Contrapeso En defensa de la libertad y el sentido común
Diferencia de panoramas
Selección de ContraPeso.info
1 noviembre 2001
Sección: EDUCACION, Sección: AmaYi
Catalogado en:


Existe una enorme cantidad de temas sociales, políticos y económicos, en los que parece una misión imposible lograr acuerdos. Por ejemplo, la pena de muerte, defendida por unos y censurada por otros; el pacifismo, igualmente, es visto con admiración por unos y con reproche por otros.

Desde luego, esas diferencias en las opiniones tienen raíces más profundas de lo que suele pensarse. Es precisamente en esas profundidades donde está el origen y la causa de las diferencias de opinión. La valiosa contribución de Sowell es señalar este fenómeno y proponer una explicación razonable: allá en el fondo, en la parte que no se ve del iceberg, hay en la realidad dos visiones y de ellas dependen las opiniones que cada persona manifiesta en la superficie.
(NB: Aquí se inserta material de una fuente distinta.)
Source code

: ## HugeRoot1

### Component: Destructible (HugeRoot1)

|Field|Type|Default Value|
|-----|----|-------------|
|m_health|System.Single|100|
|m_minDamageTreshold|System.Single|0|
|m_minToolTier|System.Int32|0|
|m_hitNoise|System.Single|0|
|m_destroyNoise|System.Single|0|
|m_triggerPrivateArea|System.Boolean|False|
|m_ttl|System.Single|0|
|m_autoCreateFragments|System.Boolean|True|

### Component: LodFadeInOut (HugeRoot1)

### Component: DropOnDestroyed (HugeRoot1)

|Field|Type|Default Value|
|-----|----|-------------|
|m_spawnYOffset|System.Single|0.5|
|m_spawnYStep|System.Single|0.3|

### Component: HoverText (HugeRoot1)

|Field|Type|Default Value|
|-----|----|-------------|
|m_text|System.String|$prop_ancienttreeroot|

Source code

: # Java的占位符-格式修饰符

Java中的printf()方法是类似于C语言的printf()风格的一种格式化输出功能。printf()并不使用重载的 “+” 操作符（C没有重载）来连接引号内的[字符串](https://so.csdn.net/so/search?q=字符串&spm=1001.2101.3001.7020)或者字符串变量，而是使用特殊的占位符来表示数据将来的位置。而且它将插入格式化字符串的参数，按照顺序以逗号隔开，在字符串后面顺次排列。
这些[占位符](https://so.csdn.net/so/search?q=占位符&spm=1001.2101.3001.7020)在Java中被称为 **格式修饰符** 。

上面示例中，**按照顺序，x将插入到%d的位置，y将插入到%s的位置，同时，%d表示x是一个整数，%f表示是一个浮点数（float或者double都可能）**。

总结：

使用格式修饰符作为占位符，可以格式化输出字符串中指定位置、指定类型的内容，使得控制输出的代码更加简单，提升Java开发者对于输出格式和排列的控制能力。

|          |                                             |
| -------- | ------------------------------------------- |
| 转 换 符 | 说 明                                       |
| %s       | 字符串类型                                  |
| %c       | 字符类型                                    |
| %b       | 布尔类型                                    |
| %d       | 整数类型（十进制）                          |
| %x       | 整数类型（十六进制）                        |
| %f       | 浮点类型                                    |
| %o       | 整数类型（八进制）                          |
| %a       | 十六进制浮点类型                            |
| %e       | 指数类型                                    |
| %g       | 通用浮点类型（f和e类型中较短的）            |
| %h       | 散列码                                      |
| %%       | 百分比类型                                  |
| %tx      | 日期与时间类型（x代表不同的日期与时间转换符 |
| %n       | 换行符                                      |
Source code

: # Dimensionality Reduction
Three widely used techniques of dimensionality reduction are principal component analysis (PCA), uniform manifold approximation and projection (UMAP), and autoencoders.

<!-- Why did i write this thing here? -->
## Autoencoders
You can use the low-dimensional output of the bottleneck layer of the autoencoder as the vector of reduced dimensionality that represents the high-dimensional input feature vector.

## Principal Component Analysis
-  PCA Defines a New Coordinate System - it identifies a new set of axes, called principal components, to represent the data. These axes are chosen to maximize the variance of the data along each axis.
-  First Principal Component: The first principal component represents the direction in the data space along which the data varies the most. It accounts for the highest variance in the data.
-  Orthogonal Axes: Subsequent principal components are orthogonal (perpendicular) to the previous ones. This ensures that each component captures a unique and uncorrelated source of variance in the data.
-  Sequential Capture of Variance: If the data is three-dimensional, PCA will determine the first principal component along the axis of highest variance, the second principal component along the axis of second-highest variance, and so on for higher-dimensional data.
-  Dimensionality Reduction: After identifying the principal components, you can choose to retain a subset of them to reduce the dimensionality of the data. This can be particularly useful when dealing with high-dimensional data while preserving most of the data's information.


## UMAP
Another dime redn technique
La obra consultada para esta carta es el libro de Sowell, Thomas (1987). A CONFLICT OF VISIONS. New York. W. Morrow. 0688069126, chapter seven, pp. 141-150. Es una lectura muy recomendable para quienes desean tener panoramas globales.
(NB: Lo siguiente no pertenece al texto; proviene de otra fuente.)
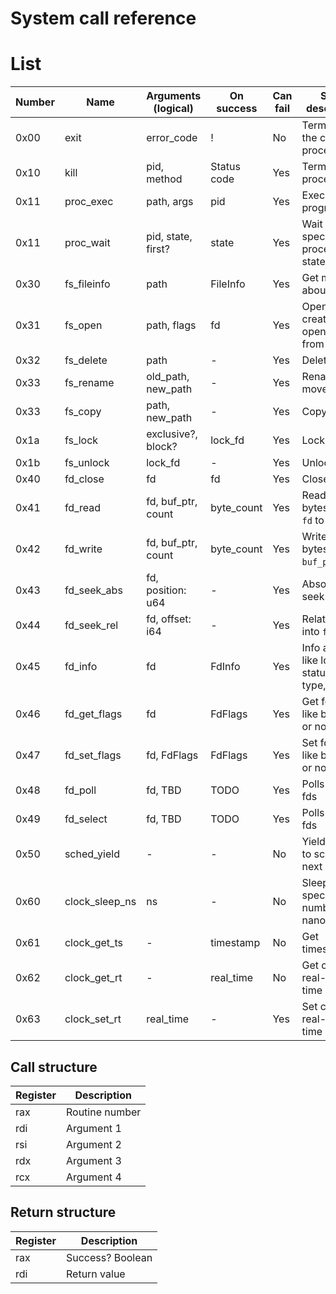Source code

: System call reference
=====================

# List

Number | Name           | Arguments (logical) | On success  |Can fail| Short description
-------|----------------|---------------------|-------------|--------|-------------------
0x00   | exit           | error_code          | !           | No     | Terminate the calling process
0x10   | kill           | pid, method         | Status code | Yes    | Terminate a process
0x11   | proc_exec      | path, args          | pid         | Yes    | Execute a program
0x11   | proc_wait      | pid, state, first?  | state       | Yes    | Wait for specific process state
0x30   | fs_fileinfo    | path                | FileInfo    | Yes    | Get metadata about a file
0x31   | fs_open        | path, flags         | fd          | Yes    | Open (or create and open) a file from vfs
0x32   | fs_delete      | path                | -           | Yes    | Delete a file
0x33   | fs_rename      | old_path, new_path  | -           | Yes    | Rename or move a file
0x33   | fs_copy        | path, new_path      | -           | Yes    | Copy a file
0x1a   | fs_lock        | exclusive?, block?  | lock_fd     | Yes    | Lock a file
0x1b   | fs_unlock      | lock_fd             | -           | Yes    | Unlock a file
0x40   | fd_close       | fd                  | fd          | Yes    | Close fd
0x41   | fd_read        | fd, buf_ptr, count  | byte_count  | Yes    | Reads `count` bytes from `fd` to `buf_ptr`
0x42   | fd_write       | fd, buf_ptr, count  | byte_count  | Yes    | Writes `count` bytes from `buf_ptr` to `fd`
0x43   | fd_seek_abs    | fd, position: u64   | -           | Yes    | Absolute seek into `fb`
0x44   | fd_seek_rel    | fd, offset: i64     | -           | Yes    | Relative seek into `fb`
0x45   | fd_info        | fd                  | FdInfo      | Yes    | Info about fd, like lock status, file type, etc.
0x46   | fd_get_flags   | fd                  | FdFlags     | Yes    | Get fd flags, like blocking or not
0x47   | fd_set_flags   | fd, FdFlags         | FdFlags     | Yes    | Set fd flags, like blocking or not
0x48   | fd_poll        | fd, TBD             | TODO        | Yes    | Polls list of fds
0x49   | fd_select      | fd, TBD             | TODO        | Yes    | Polls list of fds
0x50   | sched_yield    | -                   | -           | No     | Yield control to schedule next process
0x60   | clock_sleep_ns | ns                  | -           | No     | Sleep specified number of nanoseconds
0x61   | clock_get_ts   | -                   | timestamp   | No     | Get timestamp
0x62   | clock_get_rt   | -                   | real_time   | No     | Get current real-world time
0x63   | clock_set_rt   | real_time           | -           | Yes    | Set current real-world time


## Call structure

Register | Description
---------|-------------
rax      | Routine number
rdi      | Argument 1
rsi      | Argument 2
rdx      | Argument 3
rcx      | Argument 4

## Return structure

Register | Description
---------|-------------
rax      | Success? Boolean
rdi      | Return value
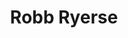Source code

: ---
title: Robb Ryerse
templateKey: candidate-fragment
firstName: Robb
lastName: Ryerse
district: 03
state: AR
electionDate: 2018-06-14
electionType: primary
office: house
incumbent: false
website: "https://robb2018.com"
donationLink: "https://www.crowdpac.com/campaigns/244359/robb-ryerse-for-congress"
outcome: "Unknown"
blurb: "Hi, I'm Robb!"
image: "https://cosmic-s3.imgix.net/c8ce43f0-631a-11e7-8774-41dfff8ae5dc-Robb Ryerse Landing Header-m.jpg"
---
Sowell propone la existencia de dos visiones sobre los hombres, la Amplia y la Restringida. Dependiendo de cuál de ellas sea la preferida, será la opinión concreta en casos específicos. Para comprender la totalidad de esas visiones es conveniente leer el libro de Sowell. Lo que esta carta intenta es ver únicamente el efecto concreto de esas dos visiones en las cuestiones relativas al poder.
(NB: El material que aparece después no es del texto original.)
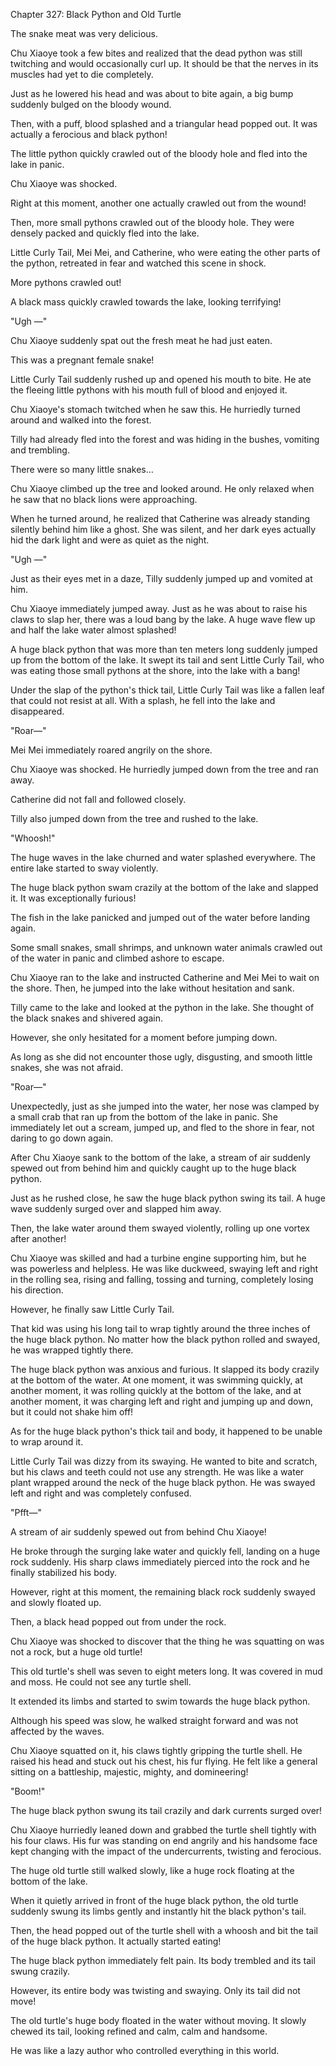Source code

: Chapter 327: Black Python and Old Turtle

The snake meat was very delicious.

Chu Xiaoye took a few bites and realized that the dead python was still twitching and would occasionally curl up. It should be that the nerves in its muscles had yet to die completely.

Just as he lowered his head and was about to bite again, a big bump suddenly bulged on the bloody wound.

Then, with a puff, blood splashed and a triangular head popped out. It was actually a ferocious and black python\!

The little python quickly crawled out of the bloody hole and fled into the lake in panic.

Chu Xiaoye was shocked.

Right at this moment, another one actually crawled out from the wound\!

Then, more small pythons crawled out of the bloody hole. They were densely packed and quickly fled into the lake.

Little Curly Tail, Mei Mei, and Catherine, who were eating the other parts of the python, retreated in fear and watched this scene in shock.

More pythons crawled out\!

A black mass quickly crawled towards the lake, looking terrifying\!

"Ugh —"

Chu Xiaoye suddenly spat out the fresh meat he had just eaten.

This was a pregnant female snake\!

Little Curly Tail suddenly rushed up and opened his mouth to bite. He ate the fleeing little pythons with his mouth full of blood and enjoyed it.

Chu Xiaoye's stomach twitched when he saw this. He hurriedly turned around and walked into the forest.

Tilly had already fled into the forest and was hiding in the bushes, vomiting and trembling.

There were so many little snakes…

Chu Xiaoye climbed up the tree and looked around. He only relaxed when he saw that no black lions were approaching.

When he turned around, he realized that Catherine was already standing silently behind him like a ghost. She was silent, and her dark eyes actually hid the dark light and were as quiet as the night.

"Ugh —"

Just as their eyes met in a daze, Tilly suddenly jumped up and vomited at him.

Chu Xiaoye immediately jumped away. Just as he was about to raise his claws to slap her, there was a loud bang by the lake. A huge wave flew up and half the lake water almost splashed\!

A huge black python that was more than ten meters long suddenly jumped up from the bottom of the lake. It swept its tail and sent Little Curly Tail, who was eating those small pythons at the shore, into the lake with a bang\!

Under the slap of the python's thick tail, Little Curly Tail was like a fallen leaf that could not resist at all. With a splash, he fell into the lake and disappeared.

"Roar—"

Mei Mei immediately roared angrily on the shore.

Chu Xiaoye was shocked. He hurriedly jumped down from the tree and ran away.

Catherine did not fall and followed closely.

Tilly also jumped down from the tree and rushed to the lake.

"Whoosh\!"

The huge waves in the lake churned and water splashed everywhere. The entire lake started to sway violently.

The huge black python swam crazily at the bottom of the lake and slapped it. It was exceptionally furious\!

The fish in the lake panicked and jumped out of the water before landing again.

Some small snakes, small shrimps, and unknown water animals crawled out of the water in panic and climbed ashore to escape.

Chu Xiaoye ran to the lake and instructed Catherine and Mei Mei to wait on the shore. Then, he jumped into the lake without hesitation and sank.

Tilly came to the lake and looked at the python in the lake. She thought of the black snakes and shivered again.

However, she only hesitated for a moment before jumping down.

As long as she did not encounter those ugly, disgusting, and smooth little snakes, she was not afraid.

"Roar—"

Unexpectedly, just as she jumped into the water, her nose was clamped by a small crab that ran up from the bottom of the lake in panic. She immediately let out a scream, jumped up, and fled to the shore in fear, not daring to go down again.

After Chu Xiaoye sank to the bottom of the lake, a stream of air suddenly spewed out from behind him and quickly caught up to the huge black python.

Just as he rushed close, he saw the huge black python swing its tail. A huge wave suddenly surged over and slapped him away.

Then, the lake water around them swayed violently, rolling up one vortex after another\!

Chu Xiaoye was skilled and had a turbine engine supporting him, but he was powerless and helpless. He was like duckweed, swaying left and right in the rolling sea, rising and falling, tossing and turning, completely losing his direction.

However, he finally saw Little Curly Tail.

That kid was using his long tail to wrap tightly around the three inches of the huge black python. No matter how the black python rolled and swayed, he was wrapped tightly there.

The huge black python was anxious and furious. It slapped its body crazily at the bottom of the water. At one moment, it was swimming quickly, at another moment, it was rolling quickly at the bottom of the lake, and at another moment, it was charging left and right and jumping up and down, but it could not shake him off\!

As for the huge black python's thick tail and body, it happened to be unable to wrap around it.

Little Curly Tail was dizzy from its swaying. He wanted to bite and scratch, but his claws and teeth could not use any strength. He was like a water plant wrapped around the neck of the huge black python. He was swayed left and right and was completely confused.

"Pfft—"

A stream of air suddenly spewed out from behind Chu Xiaoye\!

He broke through the surging lake water and quickly fell, landing on a huge rock suddenly. His sharp claws immediately pierced into the rock and he finally stabilized his body.

However, right at this moment, the remaining black rock suddenly swayed and slowly floated up.

Then, a black head popped out from under the rock.

Chu Xiaoye was shocked to discover that the thing he was squatting on was not a rock, but a huge old turtle\!

This old turtle's shell was seven to eight meters long. It was covered in mud and moss. He could not see any turtle shell.

It extended its limbs and started to swim towards the huge black python.

Although his speed was slow, he walked straight forward and was not affected by the waves.

Chu Xiaoye squatted on it, his claws tightly gripping the turtle shell. He raised his head and stuck out his chest, his fur flying. He felt like a general sitting on a battleship, majestic, mighty, and domineering\!

"Boom\!"

The huge black python swung its tail crazily and dark currents surged over\!

Chu Xiaoye hurriedly leaned down and grabbed the turtle shell tightly with his four claws. His fur was standing on end angrily and his handsome face kept changing with the impact of the undercurrents, twisting and ferocious.

The huge old turtle still walked slowly, like a huge rock floating at the bottom of the lake.

When it quietly arrived in front of the huge black python, the old turtle suddenly swung its limbs gently and instantly hit the black python's tail.

Then, the head popped out of the turtle shell with a whoosh and bit the tail of the huge black python. It actually started eating\!

The huge black python immediately felt pain. Its body trembled and its tail swung crazily.

However, its entire body was twisting and swaying. Only its tail did not move\!

The old turtle's huge body floated in the water without moving. It slowly chewed its tail, looking refined and calm, calm and handsome.

He was like a lazy author who controlled everything in this world.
Existen en las mentes de las personas dos maneras de entender a la naturaleza humana, a las que el autor llama Amplia y Restringida.

No se intentará explicar aquí esas dos visiones en su naturaleza, sino exclusivamente ver sus implicaciones en lo que se refiere a la guerra y al crimen.

En esta carta serán llamadas Visión A y Visión R, sin sostener la superioridad de una sobre la otra; simplemente son diferentes.

En un plano general, la Visión A concede al poder en la sociedad muchas de las razones de todo lo bueno y malo que en ella sucede. Tienen la Visión A, por ejemplo, quienes explican lo malo que existe como una consecuencia del poder económico, político o militar.

Por otro lado, quienes poseen la Visión R colocan menos importancia en el ejercicio del poder y explican lo que sucede en una sociedad poniendo atención en los procesos, sin que existan necesariamente intenciones finales de alguien en concreto.

Eso que suena tan abstracto al principio tiene aplicaciones muy concretas. Por ejemplo, en las opiniones sobre la guerra cada una de las dos visiones se manifiesta con opiniones y posiciones muy diferentes.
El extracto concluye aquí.